YOUR TASK | Transcribe exactly the first line of the listing below and each line that follows it, ending with the line that contains "getCommande", and omit the remainder.

DATASET RECORDS |
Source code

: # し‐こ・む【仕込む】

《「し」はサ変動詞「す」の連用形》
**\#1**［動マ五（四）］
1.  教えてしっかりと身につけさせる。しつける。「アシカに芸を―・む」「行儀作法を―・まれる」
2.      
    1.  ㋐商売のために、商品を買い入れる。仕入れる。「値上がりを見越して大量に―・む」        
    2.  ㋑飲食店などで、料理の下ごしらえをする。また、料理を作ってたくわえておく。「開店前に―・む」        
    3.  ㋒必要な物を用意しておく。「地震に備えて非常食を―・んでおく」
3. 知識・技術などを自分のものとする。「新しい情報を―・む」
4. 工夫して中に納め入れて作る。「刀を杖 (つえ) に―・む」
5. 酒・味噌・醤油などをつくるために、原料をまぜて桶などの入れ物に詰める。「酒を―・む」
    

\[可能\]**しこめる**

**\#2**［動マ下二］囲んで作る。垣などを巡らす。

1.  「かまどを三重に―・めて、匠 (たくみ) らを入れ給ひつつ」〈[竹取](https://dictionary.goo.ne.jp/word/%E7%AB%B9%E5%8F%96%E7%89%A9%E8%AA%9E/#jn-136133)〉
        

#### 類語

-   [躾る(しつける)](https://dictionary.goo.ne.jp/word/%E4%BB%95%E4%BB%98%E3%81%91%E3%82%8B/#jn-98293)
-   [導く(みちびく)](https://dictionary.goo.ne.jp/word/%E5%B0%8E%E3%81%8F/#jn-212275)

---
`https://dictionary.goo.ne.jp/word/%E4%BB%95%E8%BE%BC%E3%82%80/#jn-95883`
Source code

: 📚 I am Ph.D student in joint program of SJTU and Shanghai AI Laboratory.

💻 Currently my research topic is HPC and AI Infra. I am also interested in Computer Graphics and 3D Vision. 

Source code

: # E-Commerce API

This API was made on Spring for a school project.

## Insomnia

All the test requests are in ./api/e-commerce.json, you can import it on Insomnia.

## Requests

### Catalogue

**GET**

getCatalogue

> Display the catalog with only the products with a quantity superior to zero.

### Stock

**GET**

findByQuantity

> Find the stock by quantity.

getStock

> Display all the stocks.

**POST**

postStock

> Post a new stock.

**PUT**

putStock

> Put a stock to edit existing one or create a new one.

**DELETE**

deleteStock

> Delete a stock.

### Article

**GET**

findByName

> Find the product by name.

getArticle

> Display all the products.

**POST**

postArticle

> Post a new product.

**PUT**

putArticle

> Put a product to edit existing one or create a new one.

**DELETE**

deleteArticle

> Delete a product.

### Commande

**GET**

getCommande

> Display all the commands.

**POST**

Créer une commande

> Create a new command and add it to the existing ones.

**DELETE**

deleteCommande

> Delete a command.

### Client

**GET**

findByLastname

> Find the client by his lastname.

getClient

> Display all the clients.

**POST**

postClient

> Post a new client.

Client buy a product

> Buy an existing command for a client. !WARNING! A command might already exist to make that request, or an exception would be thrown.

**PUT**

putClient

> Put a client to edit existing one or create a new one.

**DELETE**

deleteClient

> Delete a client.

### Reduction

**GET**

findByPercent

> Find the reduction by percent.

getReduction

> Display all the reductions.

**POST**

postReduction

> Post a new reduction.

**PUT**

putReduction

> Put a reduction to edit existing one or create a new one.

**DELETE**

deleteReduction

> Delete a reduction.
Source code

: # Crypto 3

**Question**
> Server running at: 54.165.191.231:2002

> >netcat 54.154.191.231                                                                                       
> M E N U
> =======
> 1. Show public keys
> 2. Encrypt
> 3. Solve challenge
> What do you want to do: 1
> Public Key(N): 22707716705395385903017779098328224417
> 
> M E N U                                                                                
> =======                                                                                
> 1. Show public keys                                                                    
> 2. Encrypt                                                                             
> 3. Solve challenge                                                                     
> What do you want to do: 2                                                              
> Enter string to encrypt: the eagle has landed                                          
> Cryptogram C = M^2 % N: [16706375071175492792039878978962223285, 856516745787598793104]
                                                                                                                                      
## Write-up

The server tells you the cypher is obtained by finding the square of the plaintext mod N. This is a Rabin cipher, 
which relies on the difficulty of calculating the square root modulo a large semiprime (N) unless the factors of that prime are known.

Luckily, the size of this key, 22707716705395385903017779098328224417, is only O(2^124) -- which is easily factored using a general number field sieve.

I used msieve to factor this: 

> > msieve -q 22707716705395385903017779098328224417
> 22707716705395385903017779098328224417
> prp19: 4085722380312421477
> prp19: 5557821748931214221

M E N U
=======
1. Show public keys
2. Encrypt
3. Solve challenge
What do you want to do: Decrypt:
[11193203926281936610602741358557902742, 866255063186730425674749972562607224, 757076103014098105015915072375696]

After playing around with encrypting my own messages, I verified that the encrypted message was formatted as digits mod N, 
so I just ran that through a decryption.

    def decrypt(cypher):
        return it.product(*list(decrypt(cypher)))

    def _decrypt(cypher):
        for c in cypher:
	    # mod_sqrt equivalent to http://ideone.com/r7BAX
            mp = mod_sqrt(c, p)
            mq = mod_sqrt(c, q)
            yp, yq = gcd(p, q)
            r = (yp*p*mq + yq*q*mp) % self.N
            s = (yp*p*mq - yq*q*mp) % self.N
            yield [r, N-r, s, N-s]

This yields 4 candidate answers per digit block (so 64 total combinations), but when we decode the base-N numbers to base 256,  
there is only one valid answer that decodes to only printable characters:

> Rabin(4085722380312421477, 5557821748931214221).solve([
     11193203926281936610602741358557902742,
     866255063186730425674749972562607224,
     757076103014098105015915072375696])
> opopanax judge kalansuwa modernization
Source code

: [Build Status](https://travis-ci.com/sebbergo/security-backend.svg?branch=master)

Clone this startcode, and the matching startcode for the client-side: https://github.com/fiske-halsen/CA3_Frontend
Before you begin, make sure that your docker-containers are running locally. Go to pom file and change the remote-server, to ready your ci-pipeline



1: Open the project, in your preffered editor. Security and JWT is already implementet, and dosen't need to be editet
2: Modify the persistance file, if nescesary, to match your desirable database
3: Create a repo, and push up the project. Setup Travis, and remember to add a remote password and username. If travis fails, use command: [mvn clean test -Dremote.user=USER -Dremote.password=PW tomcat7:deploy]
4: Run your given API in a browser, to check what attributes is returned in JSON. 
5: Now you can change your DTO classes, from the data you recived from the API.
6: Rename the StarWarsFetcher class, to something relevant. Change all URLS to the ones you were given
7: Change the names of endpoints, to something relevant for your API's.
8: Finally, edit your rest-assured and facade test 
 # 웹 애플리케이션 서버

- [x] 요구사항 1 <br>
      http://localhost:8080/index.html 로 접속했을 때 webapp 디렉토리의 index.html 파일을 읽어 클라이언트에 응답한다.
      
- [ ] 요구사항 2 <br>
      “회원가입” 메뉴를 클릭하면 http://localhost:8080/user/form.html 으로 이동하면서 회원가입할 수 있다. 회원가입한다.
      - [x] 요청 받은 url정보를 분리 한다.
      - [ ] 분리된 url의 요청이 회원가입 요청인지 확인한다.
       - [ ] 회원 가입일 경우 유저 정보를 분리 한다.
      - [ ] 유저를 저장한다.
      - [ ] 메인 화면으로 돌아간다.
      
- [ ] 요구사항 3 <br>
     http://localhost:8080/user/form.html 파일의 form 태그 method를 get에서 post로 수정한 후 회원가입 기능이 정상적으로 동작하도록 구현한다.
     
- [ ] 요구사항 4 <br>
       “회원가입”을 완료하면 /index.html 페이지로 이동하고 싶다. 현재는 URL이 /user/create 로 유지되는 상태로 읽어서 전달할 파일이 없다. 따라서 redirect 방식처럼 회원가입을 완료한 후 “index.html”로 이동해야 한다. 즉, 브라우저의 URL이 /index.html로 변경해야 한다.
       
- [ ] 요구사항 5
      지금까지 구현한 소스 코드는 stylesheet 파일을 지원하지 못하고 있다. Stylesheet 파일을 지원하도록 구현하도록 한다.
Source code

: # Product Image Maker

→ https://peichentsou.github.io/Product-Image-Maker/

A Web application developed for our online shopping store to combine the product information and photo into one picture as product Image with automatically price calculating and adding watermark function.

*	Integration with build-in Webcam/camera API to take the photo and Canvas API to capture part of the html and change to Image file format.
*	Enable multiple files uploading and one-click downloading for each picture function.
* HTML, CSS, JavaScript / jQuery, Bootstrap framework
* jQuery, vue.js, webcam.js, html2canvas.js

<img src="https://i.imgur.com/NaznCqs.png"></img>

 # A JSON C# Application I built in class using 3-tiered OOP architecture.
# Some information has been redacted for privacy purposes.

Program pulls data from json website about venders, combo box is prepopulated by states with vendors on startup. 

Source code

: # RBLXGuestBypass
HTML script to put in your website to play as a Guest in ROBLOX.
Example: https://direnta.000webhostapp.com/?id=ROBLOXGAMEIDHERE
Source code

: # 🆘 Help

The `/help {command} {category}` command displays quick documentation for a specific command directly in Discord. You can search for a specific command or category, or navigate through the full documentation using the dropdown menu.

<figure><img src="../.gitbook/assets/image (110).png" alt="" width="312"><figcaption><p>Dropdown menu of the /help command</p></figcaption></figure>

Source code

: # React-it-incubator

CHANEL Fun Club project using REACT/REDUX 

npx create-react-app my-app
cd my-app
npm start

EXERCISE SOLUTION |
Source code

: # し‐こ・む【仕込む】

《「し」はサ変動詞「す」の連用形》
**\#1**［動マ五（四）］
1.  教えてしっかりと身につけさせる。しつける。「アシカに芸を―・む」「行儀作法を―・まれる」
2.      
    1.  ㋐商売のために、商品を買い入れる。仕入れる。「値上がりを見越して大量に―・む」        
    2.  ㋑飲食店などで、料理の下ごしらえをする。また、料理を作ってたくわえておく。「開店前に―・む」        
    3.  ㋒必要な物を用意しておく。「地震に備えて非常食を―・んでおく」
3. 知識・技術などを自分のものとする。「新しい情報を―・む」
4. 工夫して中に納め入れて作る。「刀を杖 (つえ) に―・む」
5. 酒・味噌・醤油などをつくるために、原料をまぜて桶などの入れ物に詰める。「酒を―・む」
    

\[可能\]**しこめる**

**\#2**［動マ下二］囲んで作る。垣などを巡らす。

1.  「かまどを三重に―・めて、匠 (たくみ) らを入れ給ひつつ」〈[竹取](https://dictionary.goo.ne.jp/word/%E7%AB%B9%E5%8F%96%E7%89%A9%E8%AA%9E/#jn-136133)〉
        

#### 類語

-   [躾る(しつける)](https://dictionary.goo.ne.jp/word/%E4%BB%95%E4%BB%98%E3%81%91%E3%82%8B/#jn-98293)
-   [導く(みちびく)](https://dictionary.goo.ne.jp/word/%E5%B0%8E%E3%81%8F/#jn-212275)

---
`https://dictionary.goo.ne.jp/word/%E4%BB%95%E8%BE%BC%E3%82%80/#jn-95883`
Source code

: 📚 I am Ph.D student in joint program of SJTU and Shanghai AI Laboratory.

💻 Currently my research topic is HPC and AI Infra. I am also interested in Computer Graphics and 3D Vision. 

Source code

: # E-Commerce API

This API was made on Spring for a school project.

## Insomnia

All the test requests are in ./api/e-commerce.json, you can import it on Insomnia.

## Requests

### Catalogue

**GET**

getCatalogue

> Display the catalog with only the products with a quantity superior to zero.

### Stock

**GET**

findByQuantity

> Find the stock by quantity.

getStock

> Display all the stocks.

**POST**

postStock

> Post a new stock.

**PUT**

putStock

> Put a stock to edit existing one or create a new one.

**DELETE**

deleteStock

> Delete a stock.

### Article

**GET**

findByName

> Find the product by name.

getArticle

> Display all the products.

**POST**

postArticle

> Post a new product.

**PUT**

putArticle

> Put a product to edit existing one or create a new one.

**DELETE**

deleteArticle

> Delete a product.

### Commande

**GET**

getCommande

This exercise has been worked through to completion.